*** SOURCE MATERIAL ***

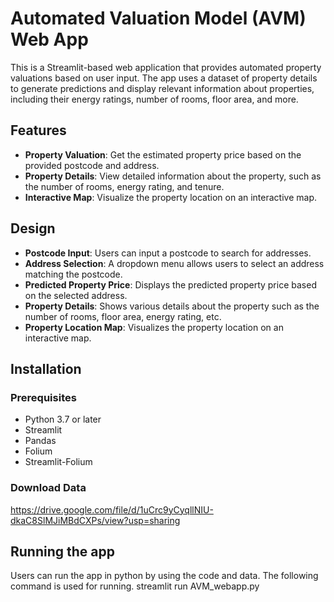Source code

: # Automated Valuation Model (AVM) Web App

This is a Streamlit-based web application that provides automated property valuations based on user input. The app uses a dataset of property details to generate predictions and display relevant information about properties, including their energy ratings, number of rooms, floor area, and more.

## Features

- **Property Valuation**: Get the estimated property price based on the provided postcode and address.
- **Property Details**: View detailed information about the property, such as the number of rooms, energy rating, and tenure.
- **Interactive Map**: Visualize the property location on an interactive map.

## Design

- **Postcode Input**: Users can input a postcode to search for addresses.
- **Address Selection**: A dropdown menu allows users to select an address matching the postcode.
- **Predicted Property Price**: Displays the predicted property price based on the selected address.
- **Property Details**: Shows various details about the property such as the number of rooms, floor area, energy rating, etc.
- **Property Location Map**: Visualizes the property location on an interactive map.

## Installation

### Prerequisites

- Python 3.7 or later
- Streamlit
- Pandas
- Folium
- Streamlit-Folium

### Download Data 
https://drive.google.com/file/d/1uCrc9yCyqllNIU-dkaC8SlMJiMBdCXPs/view?usp=sharing

## Running the app
Users can run the app in python by using the code and data. The following command is used for running.
streamlit run AVM_webapp.py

*** End of SOURCE MATERIAL ***

### TASK DESCRIPTION
Only a number is wanted here: the count of lines in the data that include the word "such".

### TASK ANSWER
2